For Mandy Randhawa, planning her wedding has been bittersweet.
A first-generation Canadian, the Burnaby resident has resigned herself to the fact that her traditional Indian parents will not be in attendance at her same-sex union to partner Leigh Cousins next fall.
“I grew up with very liberal ideas that I got from them, but when it comes to traditions of marriage and things like that, it just seems like there’s no other possibility, no tolerance,” she said. “I’m really sad about it. No one from my side of the family will be there.”
Cousins, who proposed to Randhawa in October after 11 years of dating, says the marriage is not only a personal affair but a social and political statement to show their hopes and dreams are no different from any other couple’s.
“There’s something very important and sacred about being public about it,” said Randhawa. “There’s this side of my family that’s not happy, and they’ve always wanted me to be somebody else, so for me it’s a celebration of my love and my choices and my life as an individual.”
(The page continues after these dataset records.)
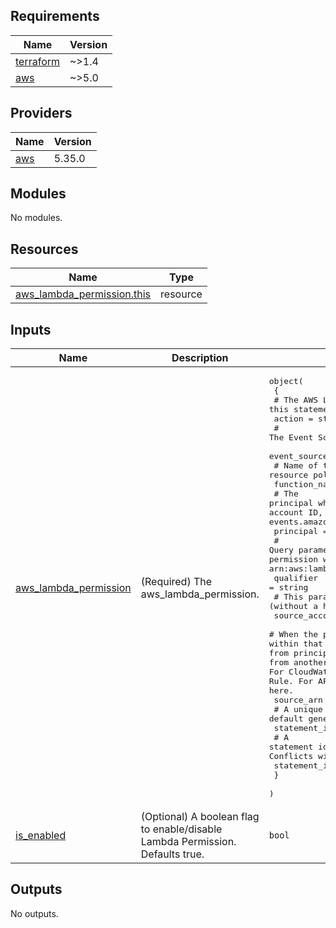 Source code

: <!-- BEGIN_TF_DOCS -->
## Requirements

| Name | Version |
|------|---------|
| <a name="requirement_terraform"></a> [terraform](#requirement\_terraform) | ~>1.4 |
| <a name="requirement_aws"></a> [aws](#requirement\_aws) | ~>5.0 |

## Providers

| Name | Version |
|------|---------|
| <a name="provider_aws"></a> [aws](#provider\_aws) | 5.35.0 |

## Modules

No modules.

## Resources

| Name | Type |
|------|------|
| [aws_lambda_permission.this](https://registry.terraform.io/providers/hashicorp/aws/latest/docs/resources/lambda_permission) | resource |

## Inputs

| Name | Description | Type | Default | Required |
|------|-------------|------|---------|:--------:|
| <a name="input_aws_lambda_permission"></a> [aws\_lambda\_permission](#input\_aws\_lambda\_permission) | (Required) The aws\_lambda\_permission. | <pre>object(<br>    {<br>      # The AWS Lambda action you want to allow in this statement. (e.g. lambda:InvokeFunction)<br>      action = string<br>      # The Event Source Token to validate. Used with Alexa Skills.<br>      event_source_token = string<br>      # Name of the Lambda function whose resource policy you are updating<br>      function_name = string<br>      # The principal who is getting this permission. e.g. s3.amazonaws.com, an AWS account ID, or any valid AWS service principal such as events.amazonaws.com or sns.amazonaws.com.<br>      principal = string<br>      # Query parameter to specify function version or alias name. The permission will then apply to the specific qualified ARN. e.g. arn:aws:lambda:aws-region:acct-id:function:function-name:2<br>      qualifier = string<br>      # This parameter is used for S3 and SES. The AWS account ID (without a hyphen) of the source owner.<br>      source_account = string<br>      # When the principal is an AWS service, the ARN of the specific resource within that service to grant permission to. Without this, any resource from principal will be granted permission – even if that resource is from another account. For S3, this should be the ARN of the S3 Bucket. For CloudWatch Events, this should be the ARN of the CloudWatch Events Rule. For API Gateway, this should be the ARN of the API, as described here.<br>      source_arn = string<br>      # A unique statement identifier. By default generated by Terraform.<br>      statement_id = string<br>      # A statement identifier prefix. Terraform will generate a unique suffix. Conflicts with statement_id.<br>      statement_id_prefix = string<br>    }<br>  )</pre> | n/a | yes |
| <a name="input_is_enabled"></a> [is\_enabled](#input\_is\_enabled) | (Optional) A boolean flag to enable/disable Lambda Permission. Defaults true. | `bool` | `true` | no |

## Outputs

No outputs.
<!-- END_TF_DOCS -->
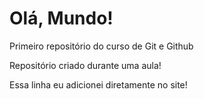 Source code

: # Olá, Mundo!
 Primeiro repositório do curso de Git e Github

Repositório criado durante uma aula!

Essa linha eu adicionei diretamente no site! 
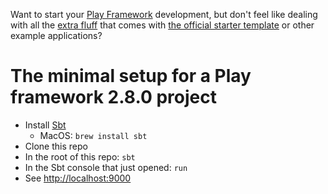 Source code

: Want to start your [Play Framework](https://www.playframework.com/documentation/2.8.x) development, but don't feel like dealing with all the [extra fluff](https://github.com/playframework/play-scala-seed.g8/tree/2.8.x/src/main/g8) that comes with [the official starter template](https://www.playframework.com/documentation/2.8.x/NewApplication) or other example applications?

# The minimal setup for a Play framework 2.8.0 project

* Install [Sbt](http://www.scala-sbt.org/index.html)
  * MacOS: `brew install sbt`
* Clone this repo
* In the root of this repo: `sbt`
* In the Sbt console that just opened: `run`
* See [http://localhost:9000](http://localhost:9000)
Aiden Callison and Jason Bower make up another same-sex couple, planning to marry next month. They, too, have received objections to their union.
“Somehow, we still have built into our society the fact that people are allowed to be rude, ignorant and disrespectful as long as they do so saying it’s their religious beliefs,” said Bower.
Both couples acknowledge the obstacles of the past and present while looking optimistically toward changes. Both also hope to one day adopt.